Teenage hacker in data breach at TalkTalk was ‘just showing off’
THE head of the telecoms giant TalkTalk fell victim to blackmail by cyber criminals after a teenage boy hacked into its website then boasted about it online, a court has heard.
The boy, aged 17, who cannot be named for legal reasons, used hacking software to identify TalkTalk’s vulnerabilities. He then posted the details online, which resulted in the website being targeted more than 14,000 times, Norwich Youth Court was told.

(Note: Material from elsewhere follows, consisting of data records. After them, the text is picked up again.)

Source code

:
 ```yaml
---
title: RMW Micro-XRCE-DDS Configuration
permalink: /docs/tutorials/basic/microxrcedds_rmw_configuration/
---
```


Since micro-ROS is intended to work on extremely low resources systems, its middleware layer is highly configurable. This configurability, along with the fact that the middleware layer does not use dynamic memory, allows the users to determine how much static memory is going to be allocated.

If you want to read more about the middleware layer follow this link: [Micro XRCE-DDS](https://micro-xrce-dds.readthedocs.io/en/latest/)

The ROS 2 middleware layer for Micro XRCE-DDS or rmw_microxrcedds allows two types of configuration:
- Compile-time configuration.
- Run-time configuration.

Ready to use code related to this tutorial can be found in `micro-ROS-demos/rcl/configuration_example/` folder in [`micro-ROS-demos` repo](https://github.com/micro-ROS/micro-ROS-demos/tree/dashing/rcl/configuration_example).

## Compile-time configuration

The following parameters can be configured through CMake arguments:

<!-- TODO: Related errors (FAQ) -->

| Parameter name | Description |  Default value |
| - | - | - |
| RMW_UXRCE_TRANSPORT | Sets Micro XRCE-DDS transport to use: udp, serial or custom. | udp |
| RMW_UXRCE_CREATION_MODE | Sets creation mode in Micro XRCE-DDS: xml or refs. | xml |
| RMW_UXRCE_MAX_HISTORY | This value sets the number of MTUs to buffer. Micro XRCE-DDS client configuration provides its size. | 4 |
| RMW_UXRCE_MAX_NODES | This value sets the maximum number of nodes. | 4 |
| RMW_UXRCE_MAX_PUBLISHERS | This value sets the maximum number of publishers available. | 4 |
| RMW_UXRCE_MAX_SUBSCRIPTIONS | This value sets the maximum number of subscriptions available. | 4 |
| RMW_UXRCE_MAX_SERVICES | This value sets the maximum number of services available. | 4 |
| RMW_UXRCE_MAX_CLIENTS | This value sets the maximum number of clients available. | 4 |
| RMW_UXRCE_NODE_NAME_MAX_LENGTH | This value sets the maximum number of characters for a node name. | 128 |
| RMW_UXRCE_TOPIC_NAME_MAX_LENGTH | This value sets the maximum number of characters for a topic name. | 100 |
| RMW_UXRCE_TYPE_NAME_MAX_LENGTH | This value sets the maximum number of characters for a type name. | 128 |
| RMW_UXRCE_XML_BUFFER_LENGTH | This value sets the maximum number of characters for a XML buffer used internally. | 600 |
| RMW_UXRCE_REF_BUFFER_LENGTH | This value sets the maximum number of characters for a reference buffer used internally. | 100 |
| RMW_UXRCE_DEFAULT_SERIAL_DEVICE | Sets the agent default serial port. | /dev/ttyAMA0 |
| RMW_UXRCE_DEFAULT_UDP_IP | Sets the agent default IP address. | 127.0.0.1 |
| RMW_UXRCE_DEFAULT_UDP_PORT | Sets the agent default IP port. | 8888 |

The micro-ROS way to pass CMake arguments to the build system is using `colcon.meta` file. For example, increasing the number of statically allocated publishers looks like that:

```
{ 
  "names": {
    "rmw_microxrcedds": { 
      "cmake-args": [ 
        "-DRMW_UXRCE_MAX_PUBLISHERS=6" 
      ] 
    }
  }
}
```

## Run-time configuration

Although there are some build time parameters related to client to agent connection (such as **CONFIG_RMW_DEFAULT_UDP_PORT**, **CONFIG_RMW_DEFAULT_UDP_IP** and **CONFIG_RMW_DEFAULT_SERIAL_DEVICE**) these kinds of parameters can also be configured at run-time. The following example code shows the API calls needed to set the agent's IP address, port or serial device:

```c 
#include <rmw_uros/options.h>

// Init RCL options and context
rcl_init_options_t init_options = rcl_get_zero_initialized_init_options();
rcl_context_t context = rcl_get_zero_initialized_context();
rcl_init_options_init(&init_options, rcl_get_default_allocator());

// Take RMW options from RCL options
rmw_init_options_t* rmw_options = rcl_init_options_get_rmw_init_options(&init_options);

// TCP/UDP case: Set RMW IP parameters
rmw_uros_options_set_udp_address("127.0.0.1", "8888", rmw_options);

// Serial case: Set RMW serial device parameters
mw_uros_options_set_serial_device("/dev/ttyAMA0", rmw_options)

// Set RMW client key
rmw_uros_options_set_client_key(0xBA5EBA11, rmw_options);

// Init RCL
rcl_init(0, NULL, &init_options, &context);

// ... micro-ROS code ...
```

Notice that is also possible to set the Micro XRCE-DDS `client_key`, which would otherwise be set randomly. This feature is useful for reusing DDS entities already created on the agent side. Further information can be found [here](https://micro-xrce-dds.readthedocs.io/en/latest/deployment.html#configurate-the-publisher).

The teenager, who also targeted data held by Manchester University and Oxford University, admitted seven hacking offences and told magistrates: “I didn’t really think of the consequences at the time. I was just showing off to my mates.”
TalkTalk eventually fell victim to a “significant and sustained” attack in which the personal data of nearly 160,000 people was compromised. It was branded a “car crash” earlier this year by the then information commissioner Christopher Graham.
The TalkTalk attack prompted an investigation by the Metropolitan Police Cyber Crime Unit and the teenager was arrested in Norwich on Nov 3 2015 and charged with breaching the Computer Misuse Act 1990.
Laura Tams, prosecuting, said he used a “legitimate software” program, SQL map, which is a tool to identify vulnerable web security. But it should only be used if the website consents. Ms Tams said that in the days before the TalkTalk hack, the youth had gained access to data on 693 staff and students at Manchester University, gleaning details which a “more capable hacker would be able to use for wider criminality”.
He then attacked a library website for Cambridge University.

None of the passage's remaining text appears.